Melaku Fekadu <[email protected]> asks about computation of the Baseline hazard in discrete time hazards model

Have a look at the Lessons on discrete time models at the website below for worked examples that derive discrete time (interval) hazard functions and survivor functions from a set of estimates.  You can also read about the difference between models with and without frailty. (Extensions to the code shown, based on -predictnl- could be used to put CIs around the estimates.)

In short, you can use -predict- after estimation of a discrete time proportional hazard with -cloglog- (or -xtloglog-, making additional assumptions about the frailty) in order to derive discrete/interval hazard functions and survivor functions.

The email by Maarten Buis that you cite raises some potentially interesting issues.

I think a distinction needs to be made between the discrete-time proportional hazards model and the underlying continuous time proportional hazard model. Coefficients on the covariates in the former (grouped data or interval-censored) model are exactly the same as the coefficients on the covariates in the latter model.  To see this, observe that, for subject i:

The continuous time PH model is of the form log(cts-hazard_it; X_it) = f(t) + b'X_it.
The interval-censored PH model is of the form cloglog(ic-hazard_ij; X_j) = g(j) + b'X_ij,
where t is a continuous-time survival time, and j is a number of intervals e.g. months or years.

Note that the baseline hazard of the continuous time PH model, f(t), cannot be identified from estimates of the discrete time model without additional assumptions. The baseline hazard of the discrete time hazard model, g(j), is not the same as f(t).    
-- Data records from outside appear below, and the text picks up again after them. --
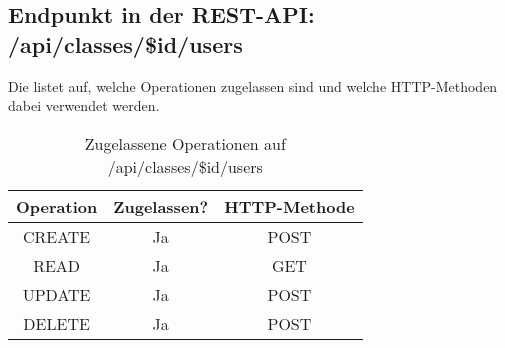 \subsection{Endpunkt in der REST-API: /api/classes/\$id/users}
Die  listet auf, welche Operationen zugelassen sind und welche HTTP-Methoden dabei verwendet werden. 

\begin{table}[!htbp]
	\begin{tabular}{|c|c|c|}
		\hline
			\textbf{Operation} & \textbf{Zugelassen?} & \textbf{HTTP-Methode} \\ \hline
			CREATE & Ja & POST \\ \hline 
			READ & Ja & GET \\ \hline
			UPDATE & Ja & POST \\ \hline 
			DELETE & Ja & POST \\ \hline
	\end{tabular}

		\caption{Zugelassene Operationen auf /api/classes/\$id/users}
		\label{tab:rest:api:classes:id:users:meth}
\end{table}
If you wanted to assume that the baseline hazard of the underlying cts time PH model really was Weibull (say), then it is possible to derive estimates of the Weibull shape parameter and the "b" coefficients from interval-censored data.  But you have to code your own likelihood to do it. That is, the standard "easy estimation" method for fitting discrete time PH models (expand data so that one record per interval each subject is at risk of the event; and then using a -cloglog- model) doesn't work. If you don't have any covariates that vary with survival time, then some modules are available. See e.g. -intcens- on SSC.



Stephen
------------------
Stephen P. Jenkins <[email protected]> 
Survival Analysis Using Stata: http://www.iser.essex.ac.uk/survival-analysis

------------------------------

Date: Sat, 8 Mar 2014 02:19:01 +0200
From: Melaku Fekadu <[email protected]>
Subject: st: Baseline hazard in discrete time hazards model

Dear Statalisters,

My question is about the calculation of baseline hazard in discrete time hazards model. I want to mention that I have really looked through previous posts in this list and Stata help and manual before I ask here.
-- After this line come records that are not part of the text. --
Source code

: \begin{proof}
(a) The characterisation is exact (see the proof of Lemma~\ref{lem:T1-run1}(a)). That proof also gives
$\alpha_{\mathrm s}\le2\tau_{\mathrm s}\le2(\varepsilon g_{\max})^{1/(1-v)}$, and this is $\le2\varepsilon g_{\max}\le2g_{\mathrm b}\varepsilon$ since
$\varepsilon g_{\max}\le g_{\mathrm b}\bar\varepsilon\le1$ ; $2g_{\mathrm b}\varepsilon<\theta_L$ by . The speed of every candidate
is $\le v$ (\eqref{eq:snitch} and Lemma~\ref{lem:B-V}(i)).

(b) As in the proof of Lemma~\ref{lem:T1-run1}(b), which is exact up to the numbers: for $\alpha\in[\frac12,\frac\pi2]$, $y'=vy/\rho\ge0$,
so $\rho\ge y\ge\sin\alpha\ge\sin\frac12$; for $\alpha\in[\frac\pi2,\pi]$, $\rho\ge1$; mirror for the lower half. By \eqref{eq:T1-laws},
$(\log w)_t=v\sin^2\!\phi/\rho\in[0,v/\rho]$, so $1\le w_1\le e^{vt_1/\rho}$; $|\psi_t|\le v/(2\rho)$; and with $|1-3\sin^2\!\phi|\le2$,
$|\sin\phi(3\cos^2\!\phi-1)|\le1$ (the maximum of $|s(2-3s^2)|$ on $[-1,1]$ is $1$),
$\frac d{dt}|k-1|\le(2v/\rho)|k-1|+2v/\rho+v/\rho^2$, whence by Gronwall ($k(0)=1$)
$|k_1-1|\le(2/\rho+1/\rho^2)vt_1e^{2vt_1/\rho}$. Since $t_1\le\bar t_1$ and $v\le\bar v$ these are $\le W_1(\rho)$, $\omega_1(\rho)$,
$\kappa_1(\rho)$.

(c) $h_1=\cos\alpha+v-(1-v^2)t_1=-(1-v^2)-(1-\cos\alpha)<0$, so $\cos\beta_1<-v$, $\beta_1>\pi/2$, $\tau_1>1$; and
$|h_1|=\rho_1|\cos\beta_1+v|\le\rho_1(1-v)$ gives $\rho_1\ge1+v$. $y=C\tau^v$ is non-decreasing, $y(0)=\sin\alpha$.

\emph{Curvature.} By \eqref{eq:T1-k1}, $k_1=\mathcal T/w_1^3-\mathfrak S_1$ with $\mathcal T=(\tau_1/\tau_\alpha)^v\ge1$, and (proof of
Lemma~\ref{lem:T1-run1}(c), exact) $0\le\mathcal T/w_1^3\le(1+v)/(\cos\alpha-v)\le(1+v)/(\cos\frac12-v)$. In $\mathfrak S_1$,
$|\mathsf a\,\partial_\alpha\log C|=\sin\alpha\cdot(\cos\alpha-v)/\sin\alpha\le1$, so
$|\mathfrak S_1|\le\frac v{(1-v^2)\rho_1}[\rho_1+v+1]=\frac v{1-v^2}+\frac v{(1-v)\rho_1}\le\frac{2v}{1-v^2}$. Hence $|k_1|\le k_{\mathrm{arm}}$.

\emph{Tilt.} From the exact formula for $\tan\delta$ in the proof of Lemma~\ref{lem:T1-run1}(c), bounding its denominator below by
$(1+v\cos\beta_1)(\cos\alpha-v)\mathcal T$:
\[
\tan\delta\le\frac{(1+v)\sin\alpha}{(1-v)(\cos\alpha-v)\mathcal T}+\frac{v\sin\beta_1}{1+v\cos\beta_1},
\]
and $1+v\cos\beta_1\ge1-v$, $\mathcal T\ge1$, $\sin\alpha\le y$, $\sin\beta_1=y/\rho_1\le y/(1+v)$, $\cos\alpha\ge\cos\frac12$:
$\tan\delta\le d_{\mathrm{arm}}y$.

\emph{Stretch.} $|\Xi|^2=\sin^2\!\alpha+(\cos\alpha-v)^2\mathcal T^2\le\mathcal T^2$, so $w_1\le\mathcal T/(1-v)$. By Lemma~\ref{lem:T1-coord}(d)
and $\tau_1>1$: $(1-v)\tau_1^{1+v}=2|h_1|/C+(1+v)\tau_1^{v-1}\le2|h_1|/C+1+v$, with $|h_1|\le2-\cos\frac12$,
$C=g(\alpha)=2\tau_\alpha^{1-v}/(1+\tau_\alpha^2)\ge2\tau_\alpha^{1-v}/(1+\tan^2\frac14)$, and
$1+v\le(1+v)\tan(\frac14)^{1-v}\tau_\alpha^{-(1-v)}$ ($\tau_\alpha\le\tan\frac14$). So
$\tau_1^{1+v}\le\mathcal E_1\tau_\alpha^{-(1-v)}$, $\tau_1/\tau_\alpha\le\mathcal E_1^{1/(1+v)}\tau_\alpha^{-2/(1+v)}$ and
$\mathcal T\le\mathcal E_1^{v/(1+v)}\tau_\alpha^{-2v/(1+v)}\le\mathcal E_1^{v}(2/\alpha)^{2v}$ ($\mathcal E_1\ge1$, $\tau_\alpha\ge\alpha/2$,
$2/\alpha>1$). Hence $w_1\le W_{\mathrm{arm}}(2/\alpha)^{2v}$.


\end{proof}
Am I wrong to assume that I can use -predict- to calculate baseline hazard after estimating a -cloglog- model? I ask this because in an earlier post (attached below) there was an answer to a similar question where it is said that one has to exponentiate the xb (linear combination) because -cloglog- models the log hazard.

I thought that -cloglog- models the hazard as follows

h = 1-exp(-exp(xb)).

Whereas the previous post suggested using

h = exp(xb) to calculate the baseline hazard.

I will be happy if anyone can elaborate on this. Is this fine to use -predict- which I assume gives h = 1-exp(-exp(xb)) for baseline hazard (assuming, of course, zero or mean values for other covariates)?

My other question is that -predict- gives very similar baseline hazard for cloglog and xtcloglog. I used -predict hxt, pu0- for xtcloglog (see syntax below). The estimated coefficients are also similar. I am afraid that I am missing something. I appreciate any elaboration on this too. The estimated baseline hazeds in the two models are:

.  Cloglog Xtcloglog
1 0.154997 0.154974
2 0.265045 0.264967
3 0.275298 0.275166
4 0.561485 0.561224
5 0.734756 0.734525
6 0.748665 0.748422
I used the following syntax to calculate the baseline hazards.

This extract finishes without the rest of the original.